Exercise details:
Scan the records below. Copy every line in which the word "Condition" appears.

Data for review:
##########
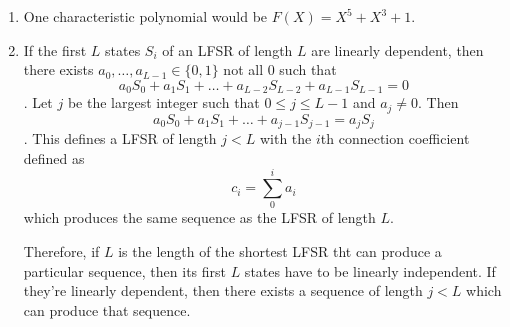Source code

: \begin{enumerate}
\item One characteristic polynomial would be $F(X) = X^5 + X^3 + 1$.

\item If the first $L$ states $S_i$ of an LFSR of length $L$ are linearly
dependent, then there exists $a_0, \dots, a_{L-1} \in \{0, 1\}$ not all $0$
such that \[a_0 S_0 + a_1 S_1 + \dots + a_{L-2} S_{L-2} + a_{L-1} S_{L-1} = 0\].
Let $j$ be the largest integer such that $0 \leq j \leq L-1$ and $a_j \neq 0$. Then
\[a_0 S_0 + a_1 S_1 + \dots + a_{j-1} S_{j-1} = a_j S_j\].  This defines a LFSR
of length $j < L$ with the $i$th connection coefficient defined as \[c_i =
\sum_0^i a_i\] which produces the same sequence as the LFSR of length $L$. 

Therefore, if $L$ is the length of the shortest LFSR tht can produce a
particular sequence, then its first $L$ states have to be linearly independent.
If they're linearly dependent, then there exists a sequence of length $j < L$
which can produce that sequence. 

\end{enumerate}
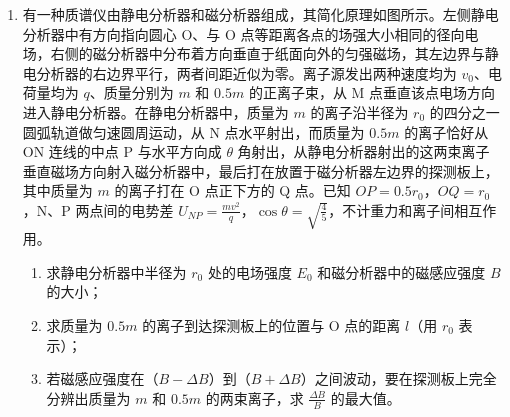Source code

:\documentclass[\gkver]{gaokaozhenti}
\begin{document}
\begin{enumerate}
{（2）①无磁场区间 $0\leq x<0.2\Um$，由题意知 $a=5v=25x$，由受力分析和牛顿第二定律可知外力与位移 $x$ 的关系为 $F=25xm+\mu mg\cos\theta+mg\sin\theta=0.96+2.5x$。②有磁场区间 $0.2\Um\leq x\leq0.8\Um$，金属棒受到的安培力为 $F_{A}=\frac{(Bl)^{2}v}{R}=0.6x$，由受力分析和牛顿第二定律可知外力与位移 $x$ 的关系为 $F=0.96+2.5x+0.6x=0.96+3.1x$。

（3）棒 ab 上升过程中克服安培力做功（梯形面积）为 $W_{A1}=\frac{0.6}{2}(x_{1}+x_{2})(x_{2}-x_{1})=0.18\UJ$；撤去外力后，棒 ab 上升的最大距离为 $s$，再次进入磁场时的速度为 $v'$，由动能定理得 $\frac{1}{2}mv^{2}=(mg\sin\theta+\mu mg\cos\theta)s$，$\frac{1}{2}mv'^{2}=(mg\sin\theta-\mu mg\cos\theta)s$，联立解得 $v'=2\Ums$；由于 $mg\sin\theta-\mu mg\cos\theta-\frac{(Bl)^{2}v'}{R}=0$，即金属棒受力平衡，故棒 ab 再次进入磁场后做匀速运动。下降过程中克服安培力做功为 $W_{A2}=\frac{(Bl)^{2}v'}{R}(x_{2}-x_{1})=0.144\UJ$，故电阻 R 产生的总焦耳热为 $Q=W_{A1}+W_{A2}=0.324\UJ$。
}

\item
有一种质谱仪由静电分析器和磁分析器组成，其简化原理如图所示。左侧静电分析器中有方向指向圆心 O、与 O 点等距离各点的场强大小相同的径向电场，右侧的磁分析器中分布着方向垂直于纸面向外的匀强磁场，其左边界与静电分析器的右边界平行，两者间距近似为零。离子源发出两种速度均为 $v_{0}$、电荷量均为 $q$、质量分别为 $m$ 和 $0.5m$ 的正离子束，从 M 点垂直该点电场方向进入静电分析器。在静电分析器中，质量为 $m$ 的离子沿半径为 $r_{0}$ 的四分之一圆弧轨道做匀速圆周运动，从 N 点水平射出，而质量为 $0.5m$ 的离子恰好从 ON 连线的中点 P 与水平方向成 $\theta$ 角射出，从静电分析器射出的这两束离子垂直磁场方向射入磁分析器中，最后打在放置于磁分析器左边界的探测板上，其中质量为 $m$ 的离子打在 O 点正下方的 Q 点。已知 $OP=0.5r_{0}$，$OQ=r_{0}$，N、P 两点间的电势差 $U_{NP}=\frac{mv^{2}}{q}$，$\cos\theta=\sqrt{\frac{4}{5}}$，不计重力和离子间相互作用。
\begin{enumerate}
	\item
	求静电分析器中半径为 $r_{0}$ 处的电场强度 $E_{0}$ 和磁分析器中的磁感应强度 $B$ 的大小；
	\item
	求质量为 $0.5m$ 的离子到达探测板上的位置与 O 点的距离 $l$（用 $r_{0}$ 表示）；
	\item
	若磁感应强度在（$B-\Delta B$）到（$B+\Delta B$）之间波动，要在探测板上完全分辨出质量为 $m$ 和 $0.5m$ 的两束离子，求 $\frac{{\Delta B}}{B}$ 的最大值。
\end{enumerate}
\end{enumerate}
\end{document}
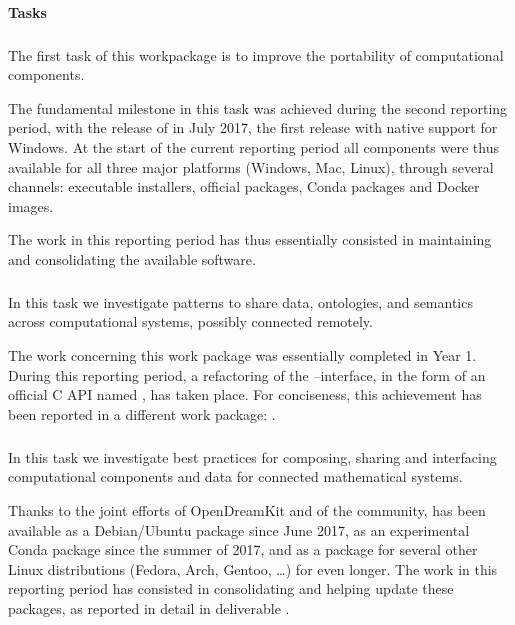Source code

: \paragraph{Tasks}

  \subparagraph{}
  \label{component-architecture@portability}
  The first task of this workpackage is to improve the portability of
  computational components.

  The fundamental milestone in this task was achieved during the
  second reporting period, with the release of  in July 2017,
  the first release with native support for Windows. At the start of
  the current reporting period all \ODK components were thus available
  for all three major platforms (Windows, Mac, Linux), through several
  channels: executable installers, official packages, Conda packages
  and Docker images.

  The work in this reporting period has thus essentially consisted in
  maintaining and consolidating the available software.

  \subparagraph{}
  \label{component-architecture@interface-systems}
  In this task we investigate patterns to share data, ontologies, and
  semantics across computational systems, possibly connected remotely.
  
  The work concerning this work package was essentially completed in
  Year 1. During this reporting period, a refactoring of the
  \GAP--\Sage interface, in the form of an official C API named
  \libGAP, has taken place. For conciseness, this achievement has been
  reported in a different work package: .
  
  \subparagraph{}
  \label{component-architecture@mod-packaging}
  In this task we investigate best practices for composing, sharing
  and interfacing computational components and data for connected
  mathematical systems.

  Thanks to the joint efforts of OpenDreamKit and of the community,
  \Sage has been available as a Debian/Ubuntu package since June 2017,
  as an experimental Conda package since the summer of 2017, and as a
  package for several other Linux distributions (Fedora, Arch, Gentoo,
  \dots) for even longer. The work in this reporting period has
  consisted in consolidating and helping update these packages, as
  reported in detail in deliverable
  .

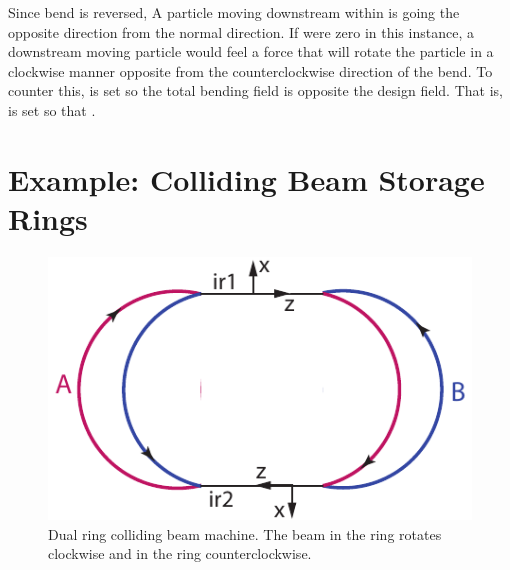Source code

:Since bend  is reversed, A particle moving downstream within
 is going the opposite direction from the normal direction. If
 were zero in this instance, a downstream moving particle
would feel a force that will rotate the particle in a clockwise manner
opposite from the counterclockwise direction of the bend. To counter
this,  is set so the total bending field  is opposite the design field. That is,  is set so
that .


\section{Example: Colliding Beam Storage Rings}
\label{s:ex.collide}

\begin{figure}[tb]
  \centering
  \includegraphics[width=5in]{colliding-beams.pdf}
  \caption[Dual ring colliding beam machine]{Dual ring colliding beam machine. 
The beam in the  ring rotates clockwise and in the  ring
counterclockwise.}
  \label{f:collide}
\end{figure}

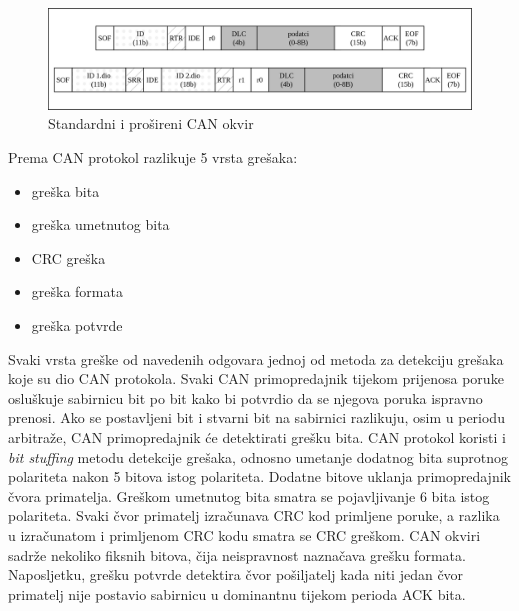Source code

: \documentclass[times, utf8, diplomski, numeric]{fer}
\begin{document}
\begin{figure}[htb]
\centering
\includegraphics[width=\textwidth]{slike/CAN_okvir.png}
\caption{Standardni i prošireni CAN okvir}
\label{fig:CAN_okvir}
\end{figure}
\newpage
Prema \cite{bosch1991} CAN protokol razlikuje 5 vrsta grešaka:
\begin{itemize}
    \item greška bita 
    \item greška umetnutog bita 
    \item CRC greška 
    \item greška formata 
    \item greška potvrde 
\end{itemize}

Svaki vrsta greške od navedenih odgovara jednoj od metoda za detekciju grešaka koje su dio CAN protokola. Svaki CAN primopredajnik tijekom prijenosa poruke osluškuje sabirnicu bit po bit kako bi potvrdio da se njegova poruka ispravno prenosi. Ako se postavljeni bit i stvarni bit na sabirnici razlikuju, osim u periodu arbitraže, CAN primopredajnik će detektirati grešku bita. CAN protokol koristi i \textit{bit stuffing} metodu detekcije grešaka, odnosno umetanje dodatnog bita suprotnog polariteta nakon 5 bitova istog polariteta. Dodatne bitove uklanja primopredajnik čvora primatelja. Greškom umetnutog bita smatra se pojavljivanje 6 bita istog polariteta. Svaki čvor primatelj izračunava CRC kod primljene poruke, a razlika u izračunatom i primljenom CRC kodu smatra se CRC greškom. CAN okviri sadrže nekoliko fiksnih bitova, čija neispravnost naznačava grešku formata. Naposljetku, grešku potvrde detektira čvor pošiljatelj kada niti jedan čvor primatelj nije postavio sabirnicu u dominantnu \grqq tijekom perioda ACK bita.
\end{document}

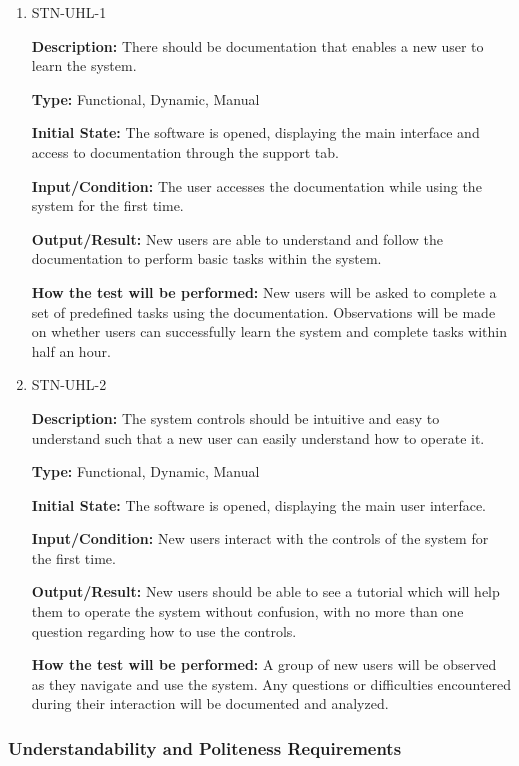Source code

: \documentclass[12pt, titlepage]{article}
\begin{document}
\begin{enumerate}

\item{STN-UHL-1\\}

\textbf{Description:} There should be documentation that enables a new user to learn the system.

\textbf{Type:} Functional, Dynamic, Manual

\textbf{Initial State:} The software is opened, displaying the main interface and access to documentation through the support tab.

\textbf{Input/Condition:} The user accesses the documentation while using the system for the first time.

\textbf{Output/Result:} New users are able to understand and follow the documentation to perform basic tasks within the system.

\textbf{How the test will be performed:} New users will be asked to complete a set of predefined tasks using the documentation. Observations will be made on whether users can successfully learn the system and complete tasks within half an hour.

\item{STN-UHL-2\\}

\textbf{Description:} The system controls should be intuitive and easy to understand such that a new user can easily understand how to operate it.

\textbf{Type:} Functional, Dynamic, Manual

\textbf{Initial State:} The software is opened, displaying the main user interface.

\textbf{Input/Condition:} New users interact with the controls of the system for the first time.

\textbf{Output/Result:} New users should be able to see a tutorial which will help them to operate the system without confusion, with no more than one question regarding how to use the controls.

\textbf{How the test will be performed:} A group of new users will be observed as they navigate and use the system. Any questions or difficulties encountered during their interaction will be documented and analyzed.

\end{enumerate}

\subsubsection{Understandability and Politeness Requirements}
\end{document}
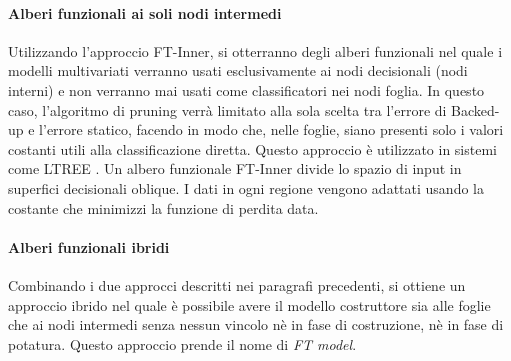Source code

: \paragraph{Alberi funzionali ai soli nodi intermedi}
\label{Alberi funzionali ai soli nodi intermedi}
Utilizzando l'approccio FT-Inner, si otterranno degli alberi funzionali nel quale i modelli multivariati verranno usati esclusivamente ai nodi decisionali (nodi interni) e non verranno mai usati come classificatori nei nodi foglia. In questo caso, l'algoritmo di pruning verrà limitato alla sola scelta tra l'errore di  Backed-up e l'errore statico, facendo in modo che, nelle foglie, siano presenti solo i valori costanti utili alla classificazione diretta. Questo approccio è utilizzato in sistemi come LTREE \cite{Gama97}. Un albero funzionale FT-Inner divide lo spazio di input in superfici decisionali oblique. I dati in ogni regione vengono adattati usando la costante che minimizzi la funzione di perdita data.
\paragraph{Alberi funzionali ibridi}
\label{FT Hybrid}
Combinando i due approcci descritti nei paragrafi precedenti, si ottiene un approccio ibrido nel quale è possibile avere il modello costruttore sia alle foglie che ai nodi intermedi senza nessun vincolo nè in fase di costruzione, nè in fase di potatura. Questo approccio prende il nome di \emph{FT model}.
##########
Answer for the task:
\textbf{Input/Condition:} The user accesses the documentation while using the system for the first time.
\textbf{Input/Condition:} New users interact with the controls of the system for the first time.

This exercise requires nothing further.